On the first anniversary of the Bryn Colonists' arrival, Grahmen Ravi was asked by the elders of Shoriel to give a talk from the Great Portal Lake at the confluence of the three cities. As he prepared to speak, he tried at first not to look down, searching the audience instead for his dearest friends. He caught a glimpse of Annibet staring downward at a bank of glowing clouds on the planet. She was thinking of the destruction of Havel, but when she noticed him, she gave him the best smile she could manage, and a quiet applause to begin.

"Dear friends. As if it weren't daunting enough to stand on a transparent platform, with a planet turning beneath me, to speak to a crowded amphitheater—with Middi gliding overhead, no less—I've been asked to prepare a short discourse on 'The Story of Everything.'"

There was much laughter.

"At least it's to my advantage that I won't have to define it. To that end, please forgive me also if I tell you things you already know. Personally, I've always thought it exhilarating to be reminded of things that are simple and true..."

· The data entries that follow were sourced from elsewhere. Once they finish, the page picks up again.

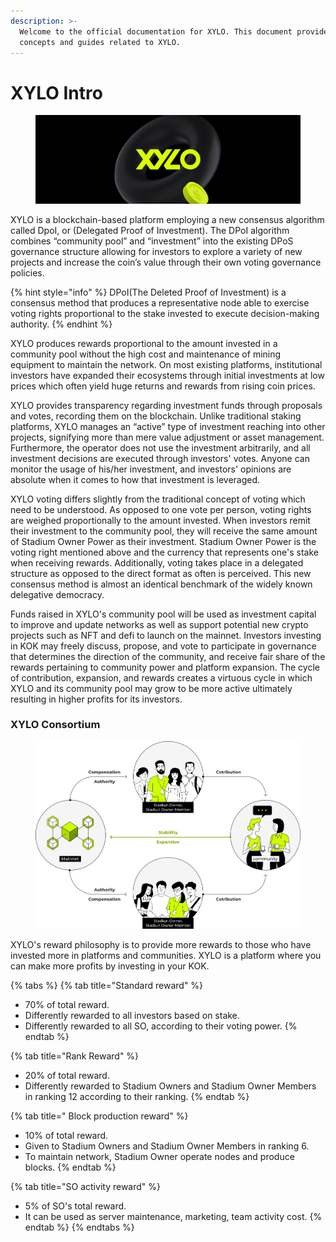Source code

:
 ```yaml
---
description: >-
  Welcome to the official documentation for XYLO. This document provides
  concepts and guides related to XYLO.
---
```


# XYLO Intro

<figure><img src=".gitbook/assets/Frame 19.png" alt=""><figcaption></figcaption></figure>

XYLO is a blockchain-based platform employing a new consensus algorithm called DpoI, or (Delegated Proof of Investment). The DPoI algorithm combines “community pool” and “investment” into the existing DPoS governance structure allowing for investors to explore a variety of new projects and increase the coin’s value through their own voting governance policies.

{% hint style="info" %}
DPoI(The Deleted Proof of Investment) is a consensus method that produces a representative node able to exercise voting rights proportional to the stake invested to execute decision-making authority.
{% endhint %}

XYLO produces rewards proportional to the amount invested in a community pool without the high cost and maintenance of mining equipment to maintain the network. On most existing platforms, institutional investors have expanded their ecosystems through initial investments at low prices which often yield huge returns and rewards from rising coin prices.

XYLO provides transparency regarding investment funds through proposals and votes, recording them on the blockchain. Unlike traditional staking platforms, XYLO manages an “active” type of investment reaching into other projects, signifying more than mere value adjustment or asset management. Furthermore, the operator does not use the investment arbitrarily, and all investment decisions are executed through investors' votes. Anyone can monitor the usage of his/her investment, and investors' opinions are absolute when it comes to how that investment is leveraged.

XYLO voting differs slightly from the traditional concept of voting which need to be understood. As opposed to one vote per person, voting rights are weighed proportionally to the amount invested. When investors remit their investment to the community pool, they will receive the same amount of Stadium Owner Power as their investment. Stadium Owner Power is the voting right mentioned above and the currency that represents one's stake when receiving rewards. Additionally, voting takes place in a delegated structure as opposed to the direct format as often is perceived. This new consensus method is almost an identical benchmark of the widely known delegative democracy.

Funds raised in XYLO's community pool will be used as investment capital to improve and update networks as well as support potential new crypto projects such as NFT and defi to launch on the mainnet. Investors investing in KOK may freely discuss, propose, and vote to participate in governance that determines the direction of the community, and receive fair share of the rewards pertaining to community power and platform expansion. The cycle of contribution, expansion, and rewards creates a virtuous cycle in which XYLO and its community pool may grow to be more active ultimately resulting in higher profits for its investors.

### XYLO Consortium

<figure><img src=".gitbook/assets/Group 181.png" alt=""><figcaption></figcaption></figure>

XYLO's reward philosophy is to provide more rewards to those who have invested more in platforms and communities. XYLO is a platform where you can make more profits by investing in your KOK.

{% tabs %}
{% tab title="Standard reward" %}
* 70% of total reward.
* Differently rewarded to all investors based on stake.
* Differently rewarded to all SO, according to their voting power.
{% endtab %}

{% tab title="Rank Reward" %}
* 20% of total reward.
* Differently rewarded to Stadium Owners and Stadium Owner Members in ranking 12 according to their ranking.
{% endtab %}

{% tab title=" Block production reward" %}
* 10% of total reward.
* Given to Stadium Owners and Stadium Owner Members in ranking 6.
* To maintain network, Stadium Owner operate nodes and produce blocks.
{% endtab %}

{% tab title="SO activity reward" %}
* 5% of SO's total reward.
* It can be used as server maintenance, marketing, team activity cost.
{% endtab %}
{% endtabs %}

Grahmen did, indeed, manage to keep the message impressively short. In closing he summarized, not only the failings of secular origin theories, but the implications of cosmological evidence itself.

"By evidence, there is only one known universe, and it had a beginning. It is temporal, and it is growing irretrievably old as we gather here. Its expansion is accelerating and, left to its own relentless currents, it will, for all practical purposes, come to an end. In that end, by purely material reckoning, nothing that has ever occurred will have had true or lasting meaning. That one person can assign meaning to all or part of it, and another person can assign something totally different, is simply an admission that, from their perspective, there can be no meaning in an absolute sense. And a sequence of events without meaning cannot be a story.

"Beloved, we believe—and I would even use the word know—that the One who made things when they were new can renew, or make whatever He wishes. And the message in the Story which comes to an end in space-time is that there is One before and beyond it who does not, and He will have infused it with His purposes.

"Thank you for this opportunity to speak. I wish to extend my deepest gratitude to all of you who have enriched the Story for me. Thank you for listening to mine."